Impromptu sexual assignations with boys, girls, men, and women — whether in public or private places — feed Helen’s voracious appetite for the bizarre. Helen likes to keep her unclean vagina in a constant state of smelly flux. Some guys appreciate the foul odor and taste of her “cottage cheese” discharge; Helen certainly does. She uses her vaginal juices as perfume.

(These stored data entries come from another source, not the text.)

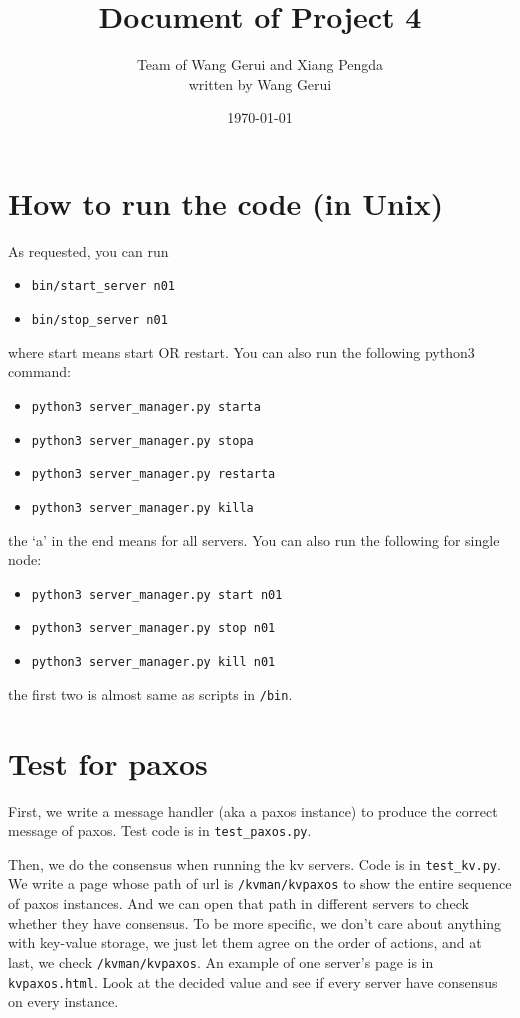 \documentclass{article}
\begin{document}
\title{Document of Project 4}
\author{Team of Wang Gerui and Xiang Pengda\\ written by Wang Gerui}
\date{\today}
\maketitle

\section{How to run the code (in Unix)}

As requested, you can run
\begin{itemize}
	\item \verb|bin/start_server n01|
	\item \verb|bin/stop_server n01|
\end{itemize}
where start means start OR restart.
You can also run the following python3 command:
\begin{itemize}
	\item \verb|python3 server_manager.py starta|
	\item \verb|python3 server_manager.py stopa|
	\item \verb|python3 server_manager.py restarta|
	\item \verb|python3 server_manager.py killa|
\end{itemize}
the `a' in the end means for all servers.
You can also run the following for single node:
\begin{itemize}
	\item \verb|python3 server_manager.py start n01|
	\item \verb|python3 server_manager.py stop n01|
	\item \verb|python3 server_manager.py kill n01|
\end{itemize}
the first two is almost same as scripts in {\tt /bin}.

\section{Test for paxos}

First, we write a message handler (aka a paxos instance) to produce the correct message of paxos. Test code is in \verb|test_paxos.py|.

Then, we do the consensus when running the kv servers. Code is in \verb|test_kv.py|. We write a page whose path of url is {\tt /kvman/kvpaxos} to show the entire sequence of paxos instances. And we can open that path in different servers to check whether they have consensus. To be more specific, we don't care about anything with key-value storage, we just let them agree on the order of actions, and at last, we check {\tt /kvman/kvpaxos}. An example of one server's page is in {\tt kvpaxos.html}. Look at the decided value and see if every server have consensus on every instance.
\end{document}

Not a movie for the squeamish, “Wetlands” nonetheless functions exquisitely on the shoulders, breasts, and troubled anus of its anti-heroine protagonist — as confidently played by relative newcomer Carla Juri. Anti-heroines don’t come much more twisted than Helen. An early flashback reveals an incident in which Helen’s mother (Meret Becker) encourages her young daughter to jump from a high platform into her arms before letting Helen crash to the ground instead of catching her. Mommy wants to teach Helen a lesson — “never trust anyone, not even your own parents.” That mom is a stickler for good feminine hygiene, provides Helen with an ideal device for her rebellious instincts to expand. Trading used tampons with her also bisexual best friend Corinna (Marlen Kruse) is on the menu.

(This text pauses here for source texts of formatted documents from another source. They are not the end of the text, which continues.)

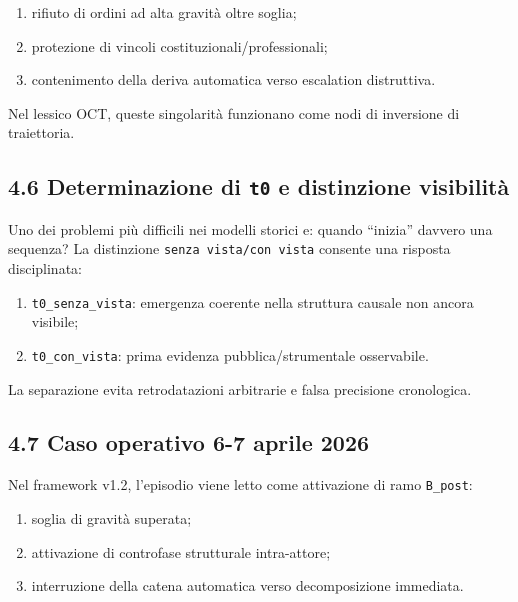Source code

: \begin{enumerate}
\def\labelenumi{\arabic{enumi}.}
\tightlist
\item
  rifiuto di ordini ad alta gravità oltre soglia;
\item
  protezione di vincoli costituzionali/professionali;
\item
  contenimento della deriva automatica verso escalation distruttiva.
\end{enumerate}

Nel lessico OCT, queste singolarità funzionano come nodi di inversione di traiettoria.

\subsection{\texorpdfstring{4.6 Determinazione di \texttt{t0} e distinzione visibilità}{4.6 Determinazione di t0 e distinzione visibilità}}

Uno dei problemi più difficili nei modelli storici e: quando ``inizia'' davvero una sequenza? La distinzione \texttt{senza\ vista/con\ vista} consente una risposta disciplinata:

\begin{enumerate}
\def\labelenumi{\arabic{enumi}.}
\tightlist
\item
  \texttt{t0\_senza\_vista}: emergenza coerente nella struttura causale non ancora visibile;
\item
  \texttt{t0\_con\_vista}: prima evidenza pubblica/strumentale osservabile.
\end{enumerate}

La separazione evita retrodatazioni arbitrarie e falsa precisione cronologica.

\subsection{4.7 Caso operativo 6-7 aprile 2026}

Nel framework v1.2, l'episodio viene letto come attivazione di ramo \texttt{B\_post}:

\begin{enumerate}
\def\labelenumi{\arabic{enumi}.}
\tightlist
\item
  soglia di gravità superata;
\item
  attivazione di controfase strutturale intra-attore;
\item
  interruzione della catena automatica verso decomposizione immediata.
\end{enumerate}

Traces of Danny Boyle’s “Trainspotting” pop up in the filmmaker’s dynamic approach to the outré subject matter. Wnendt uses evocative music and songs to comment on, and energize, the fast-edited action. Static and natural imagery provide breathing room to the frequently shocking narrative. Flashbacks, reveries, and forward-moving action collide in imaginatively stylized sequences that serve to put the audience in a disoriented state. You’re not always sure of what’s real or imagined. The movie takes no prisoners. You either give yourself over to it or shut down to survive. Helen prides herself on doing things rough. She skateboards barefoot in the street.

A sloppy self-shaving session at home cuts into one of Helen’s perpetual hemorrhoids, causing a generously bleeding anal fissure that sends her to the hospital for an emergency operation. Our atheist heroine seizes the painful event as a chance to reunite her wacked-out parents — mom is a serial religion-dilettante — if she can protract her hospital stay long enough to get them in the same room together. Helen’s deception relies on her not moving her bowels.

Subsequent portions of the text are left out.